*** Begin section ***

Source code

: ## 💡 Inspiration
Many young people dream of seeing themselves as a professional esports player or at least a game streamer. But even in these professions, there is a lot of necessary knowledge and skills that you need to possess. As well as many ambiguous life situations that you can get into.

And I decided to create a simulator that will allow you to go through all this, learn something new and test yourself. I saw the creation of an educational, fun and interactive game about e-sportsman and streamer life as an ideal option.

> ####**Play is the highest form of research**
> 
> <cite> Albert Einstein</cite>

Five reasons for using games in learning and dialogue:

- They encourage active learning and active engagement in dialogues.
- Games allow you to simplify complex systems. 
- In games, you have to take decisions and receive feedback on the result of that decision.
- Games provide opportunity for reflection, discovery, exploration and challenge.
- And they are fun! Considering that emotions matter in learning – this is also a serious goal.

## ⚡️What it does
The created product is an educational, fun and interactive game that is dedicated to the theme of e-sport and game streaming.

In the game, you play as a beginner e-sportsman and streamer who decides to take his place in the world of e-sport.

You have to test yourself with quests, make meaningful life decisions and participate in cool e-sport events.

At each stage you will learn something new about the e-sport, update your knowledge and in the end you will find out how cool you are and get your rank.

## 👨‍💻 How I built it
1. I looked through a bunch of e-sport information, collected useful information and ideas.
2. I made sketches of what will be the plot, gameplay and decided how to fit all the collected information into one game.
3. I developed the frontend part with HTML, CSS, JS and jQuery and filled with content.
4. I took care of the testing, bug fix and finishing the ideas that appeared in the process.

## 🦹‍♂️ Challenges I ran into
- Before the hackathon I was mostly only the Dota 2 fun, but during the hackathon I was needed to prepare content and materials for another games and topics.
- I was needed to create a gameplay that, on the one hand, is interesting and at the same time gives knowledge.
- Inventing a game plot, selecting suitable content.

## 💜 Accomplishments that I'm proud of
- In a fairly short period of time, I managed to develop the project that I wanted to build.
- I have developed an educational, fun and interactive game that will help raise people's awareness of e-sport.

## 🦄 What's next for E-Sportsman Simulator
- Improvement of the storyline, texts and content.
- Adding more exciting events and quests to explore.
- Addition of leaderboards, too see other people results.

*** End section ***
*** Begin section ***

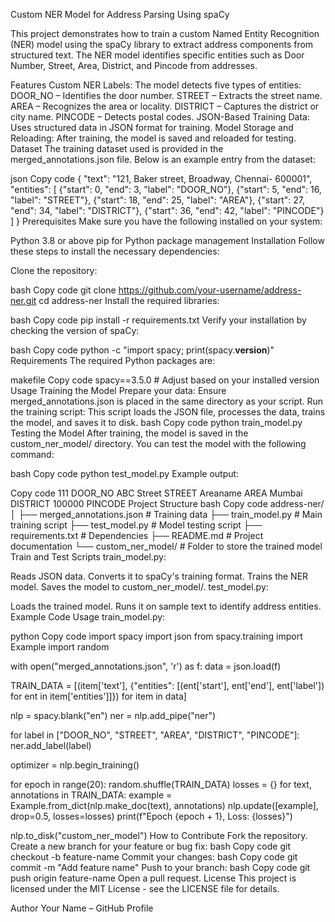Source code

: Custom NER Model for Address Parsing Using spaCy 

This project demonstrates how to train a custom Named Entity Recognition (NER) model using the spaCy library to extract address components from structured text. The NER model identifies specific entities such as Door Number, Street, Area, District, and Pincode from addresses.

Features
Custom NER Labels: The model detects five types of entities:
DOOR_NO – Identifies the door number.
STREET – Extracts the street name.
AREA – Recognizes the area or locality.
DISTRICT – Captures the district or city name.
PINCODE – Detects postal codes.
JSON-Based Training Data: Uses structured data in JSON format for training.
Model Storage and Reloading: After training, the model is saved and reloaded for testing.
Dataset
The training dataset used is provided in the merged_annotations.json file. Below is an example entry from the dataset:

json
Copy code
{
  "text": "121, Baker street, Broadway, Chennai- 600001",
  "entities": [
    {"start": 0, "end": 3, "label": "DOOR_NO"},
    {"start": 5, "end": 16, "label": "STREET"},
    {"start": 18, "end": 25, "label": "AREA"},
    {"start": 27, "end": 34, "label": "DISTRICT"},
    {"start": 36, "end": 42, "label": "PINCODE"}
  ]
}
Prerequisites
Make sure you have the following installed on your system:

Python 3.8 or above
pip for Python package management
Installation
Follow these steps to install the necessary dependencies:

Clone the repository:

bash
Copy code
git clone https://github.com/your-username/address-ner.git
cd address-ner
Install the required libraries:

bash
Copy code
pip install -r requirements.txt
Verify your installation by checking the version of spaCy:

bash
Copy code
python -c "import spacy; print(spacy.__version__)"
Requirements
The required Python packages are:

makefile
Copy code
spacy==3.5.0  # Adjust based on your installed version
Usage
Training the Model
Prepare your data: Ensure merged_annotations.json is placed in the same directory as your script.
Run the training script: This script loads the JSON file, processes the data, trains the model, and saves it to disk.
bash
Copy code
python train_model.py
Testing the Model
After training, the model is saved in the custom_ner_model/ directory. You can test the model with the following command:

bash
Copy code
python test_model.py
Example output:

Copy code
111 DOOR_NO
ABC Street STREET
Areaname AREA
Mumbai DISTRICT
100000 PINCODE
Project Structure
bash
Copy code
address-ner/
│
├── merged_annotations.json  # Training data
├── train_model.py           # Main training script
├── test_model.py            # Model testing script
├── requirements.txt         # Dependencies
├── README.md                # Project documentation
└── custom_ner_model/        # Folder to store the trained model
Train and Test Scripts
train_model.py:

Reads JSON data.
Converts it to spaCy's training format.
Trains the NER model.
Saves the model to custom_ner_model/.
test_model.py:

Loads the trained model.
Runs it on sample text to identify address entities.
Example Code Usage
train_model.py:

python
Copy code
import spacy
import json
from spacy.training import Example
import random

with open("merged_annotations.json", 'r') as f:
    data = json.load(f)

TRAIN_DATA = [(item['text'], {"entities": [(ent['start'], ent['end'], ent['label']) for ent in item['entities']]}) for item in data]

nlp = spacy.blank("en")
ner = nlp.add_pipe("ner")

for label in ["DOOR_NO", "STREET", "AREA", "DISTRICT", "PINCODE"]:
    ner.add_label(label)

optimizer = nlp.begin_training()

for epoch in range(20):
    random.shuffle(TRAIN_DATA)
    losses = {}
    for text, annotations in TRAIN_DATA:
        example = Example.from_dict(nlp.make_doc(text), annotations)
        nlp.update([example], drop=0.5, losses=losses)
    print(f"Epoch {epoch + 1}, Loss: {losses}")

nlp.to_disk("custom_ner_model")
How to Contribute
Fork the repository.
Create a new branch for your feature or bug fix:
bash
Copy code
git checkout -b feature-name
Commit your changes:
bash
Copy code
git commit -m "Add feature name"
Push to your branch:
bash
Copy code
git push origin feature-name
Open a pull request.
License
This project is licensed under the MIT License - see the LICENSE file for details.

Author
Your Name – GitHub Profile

*** End section ***

> **EXERCISE AIM**
The range runs from the line above containing "2. I made sketches" to the line containing "## 🦹‍♂️ Challenges I ran into", inclusive. Restate those lines word for word and no others.

> **WRITTEN REPLY**
2. I made sketches of what will be the plot, gameplay and decided how to fit all the collected information into one game.
3. I developed the frontend part with HTML, CSS, JS and jQuery and filled with content.
4. I took care of the testing, bug fix and finishing the ideas that appeared in the process.

## 🦹‍♂️ Challenges I ran into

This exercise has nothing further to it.